# German Shorthair breeders (GOOD ones) Bismarck area



## Laura (May 10, 2008)

It's time to add another hunter to our family. Abby (GSH) is close to 12, and we'd like to get a pup that can kind of learn 'from' her as well as our training too. What breeders are reputable and have GSHs around the B-M area--anyone know? I don't entirely trust newspaper-ad-dogs. Abby outdoes our choc. lab hands down w/ pointing & flushing ,and best of all...listening = ) If we could clone her into a younger dog...there's our answer!

Thanx for any ideas.


----------



## crewhunting (Mar 29, 2007)

www.glacialretrievers.com Doug is the owner and well he breeds wirehairs, labs, and springers but he knows alot of breeders and is in conection with them. I have hunted with many of his dog and well they are great if you call him he will find you something that will work for your needs 2189350931. Right know i run his labs and wirehairs, and springers they all are very good dogs.


----------



## Laura (May 10, 2008)

hey--that's a Mahnomen number, isn't it?? (I grew up around there...the 935 sounds familiar =) 
Thanks -- will check it out!


----------



## Springer (Dec 21, 2004)

Yep that is Mahnomen, His dad has been raising Springers (and some other breeds) for over 30 years, I have bought a couple from him that were very good.


----------



## Bobm (Aug 26, 2003)

I would go to someone that specializes in Shorthairs not someone that breeds a wide variety of dogs.

Cindy would have the type of shorthair you describe

http://www.honeyrunshorthairs.com/

I would buy one of her dogs in a heartbeat if I wanted what you described.

getting a dog transported is not expensive, the thing with shorthairs is the many different lines can vary wildly in temperament and range.

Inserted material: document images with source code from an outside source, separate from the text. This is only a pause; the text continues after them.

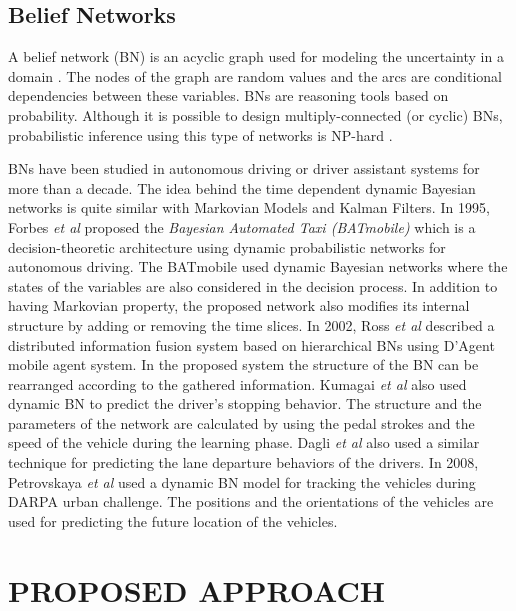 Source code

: \documentclass[letterpaper, 10 pt, conference]{ieeeconf}
\begin{document}
\subsection{Belief Networks}

A belief network (BN) is an acyclic graph used for modeling the uncertainty in a domain \cite{pearl1986fusion}. The nodes of the graph are random values and the arcs are conditional dependencies between these variables. BNs are reasoning tools based on probability. Although it is possible to design multiply-connected (or cyclic) BNs, probabilistic inference using this type of networks is NP-hard \cite{cooper1990computational}.

BNs have been studied in autonomous driving or driver assistant systems for more than a decade. The idea behind the time dependent dynamic Bayesian networks is quite similar with Markovian Models and Kalman Filters. In 1995, Forbes \textit{et al} \cite{forbes1995batmobile} proposed the \textit{Bayesian Automated Taxi (BATmobile)} which is a decision-theoretic architecture using dynamic probabilistic networks for autonomous driving. The BATmobile used dynamic Bayesian networks where the states of the variables are also considered in the decision process. In addition to having Markovian property, the proposed network also modifies its internal structure by adding or removing the time slices. In 2002, Ross \textit{et al} \cite{ross2002mobile} described a distributed information fusion system based on hierarchical BNs using D'Agent mobile agent system. In the proposed system the structure of the BN can be rearranged according to the gathered information. Kumagai \textit{et al} \cite{kumagai2003prediction} also used dynamic BN to predict the driver's stopping behavior. The structure and the parameters of the network are calculated by using the pedal strokes and the speed of the vehicle during the learning phase. Dagli \textit{et al} \cite{dagli2010action} also used a similar technique for predicting the lane departure behaviors of the drivers. In 2008, Petrovskaya \textit{et al} \cite{petrovskaya2008model} used a dynamic BN model for tracking the vehicles during DARPA urban challenge. The positions and the orientations of the vehicles are used for predicting the future location of the vehicles.

\section{PROPOSED APPROACH}
\label{sec:proposed}
\end{document}
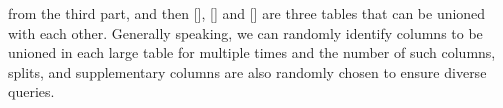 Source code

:   \textcolor{green}{} from the third part, and then
  [],
  [\textcolor{red}{}\textcolor{red}{}\textcolor{red}{}\textcolor{red}{}\textcolor{red}{}]
   and
  [\textcolor{green}{}\textcolor{green}{}\textcolor{green}{}\textcolor{green}{}] are three tables that can be unioned with each other. 
  Generally speaking, we can randomly identify columns to be unioned in  each large table  for multiple times and the number of such columns, splits, and supplementary columns are also randomly chosen to ensure diverse queries. 
  
  
  
  
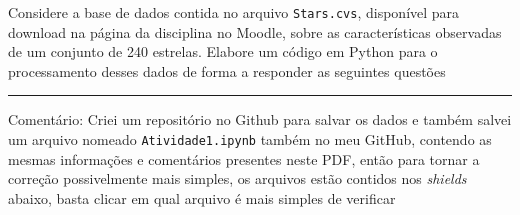 Considere a base de dados contida no arquivo \verb|Stars.cvs|, disponível para download na página da disciplina no Moodle, sobre as características observadas de um conjunto de 240 estrelas.
Elabore um código em Python para o processamento desses dados de forma a responder as seguintes questões

\rule{\linewidth}{1pt}

Comentário: Criei um repositório no Github para salvar os dados e também salvei um arquivo nomeado \verb|Atividade1.ipynb| também no meu GitHub, contendo as mesmas informações e comentários presentes neste PDF, então para tornar a correção possivelmente mais simples, os arquivos estão contidos nos \textit{shields} abaixo, basta clicar em qual arquivo é mais simples de verificar

\begin{center}
\end{center}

Mine are out of Rawhide lines and big running harder headed dogs for instance, most people would not like that.


----------



## Brad N (Mar 7, 2006)

We have our dog here http://www.wildspurkennels.com/ right now for training. They are real great to work with.


----------



## BIRDSHOOTER (Jul 18, 2005)

Laura said:


> It's time to add another hunter to our family. Abby (GSH) is close to 12, and we'd like to get a pup that can kind of learn 'from' her as well as our training too. What breeders are reputable and have GSHs around the B-M area--anyone know? I don't entirely trust newspaper-ad-dogs. Abby outdoes our choc. lab hands down w/ pointing & flushing ,and best of all...listening = ) If we could clone her into a younger dog...there's our answer!
> 
> Thanx for any ideas.


I agree with Bobm. go with a shorthair only breeder and one that has been in the business awhile.

I certainly wouldn't limit yourself to breeders in and around Bismarck. First of all there probably aren't many if any at all, second, the midwest is blessed with some of the finest shorthair breeders in the country. Depending on what you want, there are breeders that most likely will have what your looking for. Just make sure you indicate to the breeder exactly what you looking for as there can be differences from one line to the next.

Here is a site that will get you started. It's not a complete listing but a listing non the less. Scroll down, there are a couple in NoDak listed. 
http://www.birddogsforever.com/birdhunt ... ind+++++++

I can recommend two very fine breeders if you wish. Send me a PM if your interested.


----------



## barebackjack (Sep 5, 2006)

You should check out Oakridge Enterprises at Devils Lake 
(www.oakridgeent.com). Mike has produced two National Shoot to Retrieve Champions and probably has the best shorthairs in the tri-states. He is a certified NSTRA judge and runs in a lot of trials.

I know he recently bred a very high power litter. Don't know if they are all spoken for yet. I know he doesn't advertise in ND.


----------



## EsoxPirate (Sep 20, 2007)

Brad N said:


> We have our dog here http://www.wildspurkennels.com/ right now for training. They are real great to work with.


I help out at wild spur pretty often, Kevin and brent run an awsome place and their GSP are bar non some of the best I have ever hunted over.

Esox


----------